__PROBLEM TO SOLVE__: Please repeat every entry exactly as written, but skip the pictures.

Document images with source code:
□ □ □ □ □

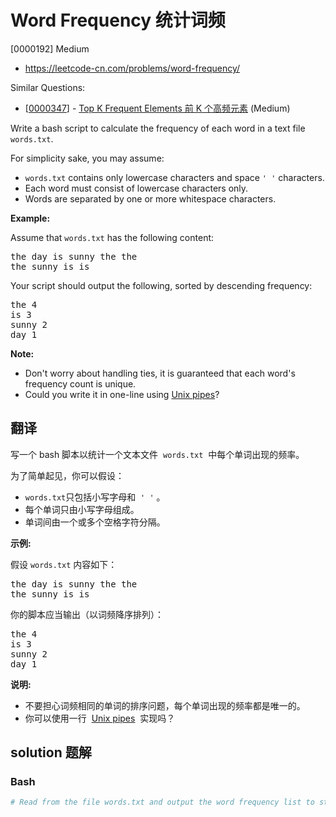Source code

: # Word Frequency 统计词频

[0000192] Medium

- https://leetcode-cn.com/problems/word-frequency/

Similar Questions:

- [[0000347](https://leetcode-cn.com/problems/top-k-frequent-elements/)] - [Top K Frequent Elements 前 K 个高频元素](./0000347.top-k-frequent-elements.md) (Medium)

Write a bash script to calculate the frequency of each word in a text file `words.txt`.

For simplicity sake, you may assume:

- `words.txt` contains only lowercase characters and space `' '` characters.
- Each word must consist of lowercase characters only.
- Words are separated by one or more whitespace characters.

**Example:**

Assume that `words.txt` has the following content:

<pre>the day is sunny the the
the sunny is is
</pre>

Your script should output the following, sorted by descending frequency:

<pre>the 4
is 3
sunny 2
day 1
</pre>

**Note:**

- Don't worry about handling ties, it is guaranteed that each word's frequency count is unique.
- Could you write it in one-line using [Unix pipes](http://tldp.org/HOWTO/Bash-Prog-Intro-HOWTO-4.html)?

## 翻译

写一个 bash 脚本以统计一个文本文件  `words.txt`  中每个单词出现的频率。

为了简单起见，你可以假设：

- `words.txt`只包括小写字母和  `' '` 。
- 每个单词只由小写字母组成。
- 单词间由一个或多个空格字符分隔。

**示例:**

假设 `words.txt` 内容如下：

<pre>the day is sunny the the
the sunny is is
</pre>

你的脚本应当输出（以词频降序排列）：

<pre>the 4
is 3
sunny 2
day 1
</pre>

**说明:**

- 不要担心词频相同的单词的排序问题，每个单词出现的频率都是唯一的。
- 你可以使用一行  [Unix pipes](http://tldp.org/HOWTO/Bash-Prog-Intro-HOWTO-4.html)  实现吗？

## solution 题解

### Bash

```bash
# Read from the file words.txt and output the word frequency list to stdout.

```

□ □ □ □ □

__EXERCISE RESULT__:
Source code

: # Word Frequency 统计词频

[0000192] Medium

- https://leetcode-cn.com/problems/word-frequency/

Similar Questions:

- [[0000347](https://leetcode-cn.com/problems/top-k-frequent-elements/)] - [Top K Frequent Elements 前 K 个高频元素](./0000347.top-k-frequent-elements.md) (Medium)

Write a bash script to calculate the frequency of each word in a text file `words.txt`.

For simplicity sake, you may assume:

- `words.txt` contains only lowercase characters and space `' '` characters.
- Each word must consist of lowercase characters only.
- Words are separated by one or more whitespace characters.

**Example:**

Assume that `words.txt` has the following content:

<pre>the day is sunny the the
the sunny is is
</pre>

Your script should output the following, sorted by descending frequency:

<pre>the 4
is 3
sunny 2
day 1
</pre>

**Note:**

- Don't worry about handling ties, it is guaranteed that each word's frequency count is unique.
- Could you write it in one-line using [Unix pipes](http://tldp.org/HOWTO/Bash-Prog-Intro-HOWTO-4.html)?

## 翻译

写一个 bash 脚本以统计一个文本文件  `words.txt`  中每个单词出现的频率。

为了简单起见，你可以假设：

- `words.txt`只包括小写字母和  `' '` 。
- 每个单词只由小写字母组成。
- 单词间由一个或多个空格字符分隔。

**示例:**

假设 `words.txt` 内容如下：

<pre>the day is sunny the the
the sunny is is
</pre>

你的脚本应当输出（以词频降序排列）：

<pre>the 4
is 3
sunny 2
day 1
</pre>

**说明:**

- 不要担心词频相同的单词的排序问题，每个单词出现的频率都是唯一的。
- 你可以使用一行  [Unix pipes](http://tldp.org/HOWTO/Bash-Prog-Intro-HOWTO-4.html)  实现吗？

## solution 题解

### Bash

```bash
# Read from the file words.txt and output the word frequency list to stdout.

```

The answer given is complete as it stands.